Sendo maior que o peso das dores que me afligem, fujo do lugar onde se misturam sensações de vazio e quietude.
Procuro lugares onde visualize rostos, movimento, beleza e harmonia.
Algumas vezes dou comigo à mesa de uma qualquer pastelaria, em observação.
Muitos rostos curvados perante o telemóvel, escondidos por trás das dores das suas vidas, tal como eu!
Poucos conversam uns com os outros e muito menos se olham olhos nos olhos.
Parecem vir à procura do aroma e sabor do café que lhes aqueça a alma mas vestidos com a capa da indiferença, porventura como eu!
Outras vezes, procuro ficar junto do mar, onde afago uma vontade imensa de respirar um outro ar e visualizar um novo horizonte que renove o ciclo repetido dos meus dias sem sentido.
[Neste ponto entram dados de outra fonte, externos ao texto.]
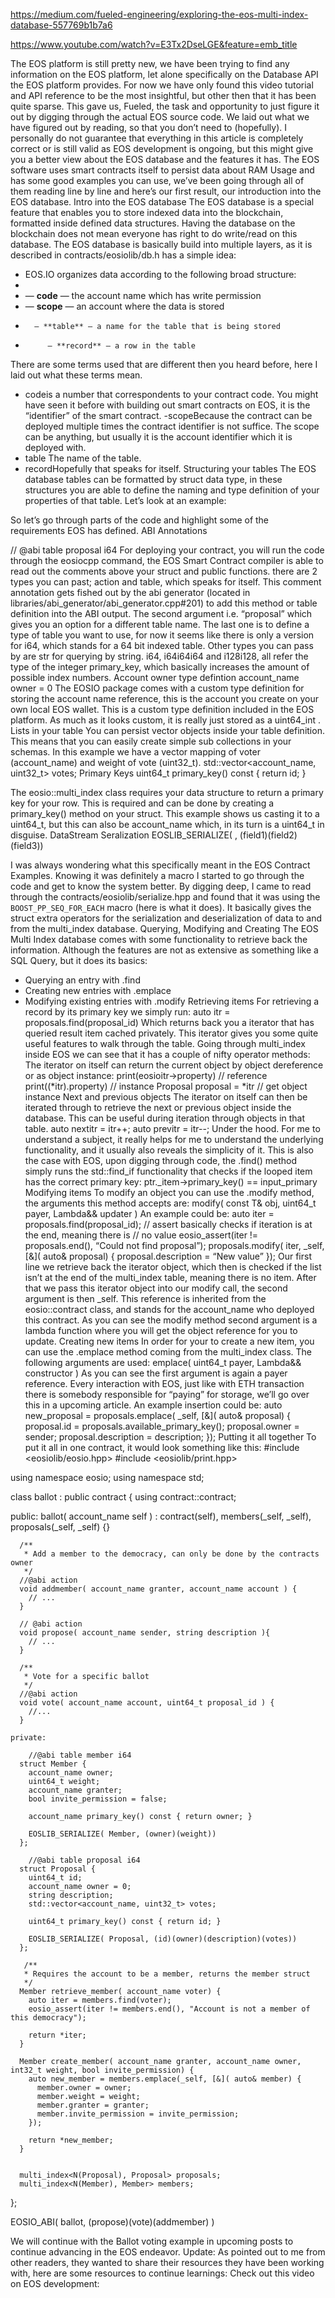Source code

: https://medium.com/fueled-engineering/exploring-the-eos-multi-index-database-557769b1b7a6

https://www.youtube.com/watch?v=E3Tx2DseLGE&feature=emb_title

The EOS platform is still pretty new, we have been trying to find any information on the EOS platform, let alone specifically on the Database API the EOS platform provides.
For now we have only found this video tutorial and API reference to be the most insightful, but other then that it has been quite sparse.
This gave us, Fueled, the task and opportunity to just figure it out by digging through the actual EOS source code. We laid out what we have figured out by reading, so that you don’t need to (hopefully). I personally do not guarantee that everything in this article is completely correct or is still valid as EOS development is ongoing, but this might give you a better view about the EOS database and the features it has.
The EOS software uses smart contracts itself to persist data about RAM Usage and has some good examples you can use, we’ve been going through all of them reading line by line and here’s our first result, our introduction into the EOS database.
Intro into the EOS database
The EOS database is a special feature that enables you to store indexed data into the blockchain, formatted inside defined data structures. Having the database on the blockchain does not mean everyone has right to do write/read on this database. The EOS database is basically build into multiple layers, as it is described in contracts/eosiolib/db.h has a simple idea:

 * EOS.IO organizes data according to the following broad structure:
 *
 * — **code** — the account name which has write permission
 *    — **scope** — an account where the data is stored
 *       — **table** — a name for the table that is being stored
 *          — **record** — a row in the table
There are some terms used that are different then you heard before, here I laid out what these terms mean.
- codeis a number that correspondents to your contract code. You might have seen it before with building out smart contracts on EOS, it is the “identifier” of the smart contract.
-scopeBecause the contract can be deployed multiple times the contract identifier is not suffice. The scope can be anything, but usually it is the account identifier which it is deployed with.
- table The name of the table.
- recordHopefully that speaks for itself.
Structuring your tables
The EOS database tables can be formatted by struct data type, in these structures you are able to define the naming and type definition of your properties of that table.
Let’s look at an example:

So let’s go through parts of the code and highlight some of the requirements EOS has defined.
ABI Annotations

// @abi table proposal i64
For deploying your contract, you will run the code through the eosiocpp command, the EOS Smart Contract compiler is able to read out the comments above your struct and public functions. there are 2 types you can past; action and table, which speaks for itself. This comment annotation gets fished out by the abi generator (located in libraries/abi_generator/abi_generator.cpp#201) to add this method or table definition into the ABI output.
The second argument i.e. “proposal” which gives you an option for a different table name. The last one is to define a type of table you want to use, for now it seems like there is only a version for i64, which stands for a 64 bit indexed table.
Other types you can pass by are str for querying by string. i64, i64i64i64 and i128i128, all refer the type of the integer primary_key, which basically increases the amount of possible index numbers.
Account owner type defintion
account_name owner = 0
The EOSIO package comes with a custom type definition for storing the account name reference, this is the account you create on your own local EOS wallet.
This is a custom type definition included in the EOS platform. As much as it looks custom, it is really just stored as a uint64_int .
Lists in your table
You can persist vector objects inside your table definition. This means that you can easily create simple sub collections in your schemas.
In this example we have a vector mapping of voter (account_name) and weight of vote (uint32_t).
std::vector<account_name, uint32_t> votes;
Primary Keys
uint64_t primary_key() const { return id; }

The eosio::multi_index class requires your data structure to return a primary key for your row. This is required and can be done by creating a primary_key() method on your struct. This example shows us casting it to a uint64_t, but this can also be account_name which, in its turn is a uint64_t in disguise.
DataStream Seralization
EOSLIB_SERIALIZE( <StructName>, (field1)(field2)(field3))

I was always wondering what this specifically meant in the EOS Contract Examples. Knowing it was definitely a macro I started to go through the code and get to know the system better. By digging deep, I came to read through the contracts/eosiolib/serialize.hpp and found that it was using the `BOOST_PP_SEQ_FOR_EACH` macro (here is what it does). It basically gives the struct extra operators for the serialization and deserialization of data to and from the multi_index database.
Querying, Modifying and Creating
The EOS Multi Index database comes with some functionality to retrieve back the information. Although the features are not as extensive as something like a SQL Query, but it does its basics:
- Querying an entry with .find
- Creating new entries with .emplace
- Modifying existing entries with .modify
Retrieving items
For retrieving a record by its primary key we simply run:
auto itr = proposals.find(proposal_id)
Which returns back you a iterator that has queried result item cached privately. This iterator gives you some quite useful features to walk through the table. Going through multi_index inside EOS we can see that it has a couple of nifty operator methods:
The iterator on itself can return the current object by object dereference or as object instance:
print(eosioitr->property) // reference
print((*itr).property) // instance
Proposal proposal = *itr // get object instance
Next and previous objects
The iterator on itself can then be iterated through to retrieve the next or previous object inside the database. This can be useful during iteration through objects in that table.
auto nextitr = itr++;
auto previtr = itr--;
Under the hood. For me to understand a subject, it really helps for me to understand the underlying functionality, and it usually also reveals the simplicity of it. This is also the case with EOS, upon digging through code, the .find() method simply runs the std::find_if functionality that checks if the looped item has the correct primary key:
ptr._item->primary_key() == input_primary
Modifying items
To modify an object you can use the .modify method, the arguments this method accepts are:
modify( const T& obj, uint64_t payer, Lambda&& updater )
An example could be:
auto iter = proposals.find(proposal_id);
// assert basically checks if iteration is at the end, meaning there is
// no value
eosio_assert(iter != proposals.end(), “Could not find proposal”);
proposals.modify( iter, _self, [&]( auto& proposal) {
 proposal.description = “New value”
});
Our first line we retrieve back the iterator object, which then is checked if the list isn’t at the end of the multi_index table, meaning there is no item.
After that we pass this iterator object into our modify call, the second argument is then _self. This reference is inherited from the eosio::contract class, and stands for the account_name who deployed this contract.
As you can see the modify method second argument is a lambda function where you will get the object reference for you to update.
Creating new items
In order for your to create a new item, you can use the .emplace method coming from the multi_index class. The following arguments are used:
emplace( uint64_t payer, Lambda&& constructor )
As you can see the first argument is again a payer reference. Every interaction with EOS, just like with ETH transaction there is somebody responsible for “paying” for storage, we’ll go over this in a upcoming article.
An example insertion could be:
auto new_proposal = proposals.emplace( _self, [&]( auto& proposal) {
 proposal.id = proposals.available_primary_key();
 proposal.owner = sender;
 proposal.description = description;
});
Putting it all together
To put it all in one contract, it would look something like this:
#include <eosiolib/eosio.hpp>
#include <eosiolib/print.hpp>

using namespace eosio;
using namespace std;

class ballot : public contract {
  using contract::contract;

  public:
      ballot( account_name self ) :
        contract(self),
        members(_self, _self),
        proposals(_self, _self)
        {}

      /**
       * Add a member to the democracy, can only be done by the contracts owner
       */
      //@abi action
      void addmember( account_name granter, account_name account ) {
        // ...
      }

      // @abi action
      void propose( account_name sender, string description ){
        // ...
      }

      /**
       * Vote for a specific ballot
       */
      //@abi action
      void vote( account_name account, uint64_t proposal_id ) {
        //...
      }

    private:

    	//@abi table member i64
      struct Member {
        account_name owner;
        uint64_t weight;
        account_name granter;
        bool invite_permission = false;

        account_name primary_key() const { return owner; }

        EOSLIB_SERIALIZE( Member, (owner)(weight))
      };

   		//@abi table proposal i64
      struct Proposal {
        uint64_t id;
        account_name owner = 0;
        string description;
        std::vector<account_name, uint32_t> votes;

        uint64_t primary_key() const { return id; }

        EOSLIB_SERIALIZE( Proposal, (id)(owner)(description)(votes))
      };

       /**
       * Requires the account to be a member, returns the member struct
       */
      Member retrieve_member( account_name voter) {
        auto iter = members.find(voter);
        eosio_assert(iter != members.end(), "Account is not a member of this democracy");

        return *iter;
      }

      Member create_member( account_name granter, account_name owner, int32_t weight, bool invite_permission) {
        auto new_member = members.emplace(_self, [&]( auto& member) {
          member.owner = owner;
          member.weight = weight;
          member.granter = granter;
          member.invite_permission = invite_permission;
        });

        return *new_member;
      }


      multi_index<N(Proposal), Proposal> proposals;
      multi_index<N(Member), Member> members;
};

EOSIO_ABI( ballot, (propose)(vote)(addmember) )




We will continue with the Ballot voting example in upcoming posts to continue advancing in the EOS endeavor.
Update:
As pointed out to me from other readers, they wanted to share their resources they have been working with, here are some resources to continue learnings:
Check out this video on EOS development:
Depois, volto para o lugar de onde fugi inconformada.
Com luz no pensamento e confiante de que a minha vida é para ser honrada e não adormecida. Apenas precisa de uma renovação.
Impulsionada a encontrar respostas vibro feliz por acreditar que posso viver o tempo que me resta de forma prazerosa e útil. Fugindo assim, deste vazio existencial do tédio da "velhice".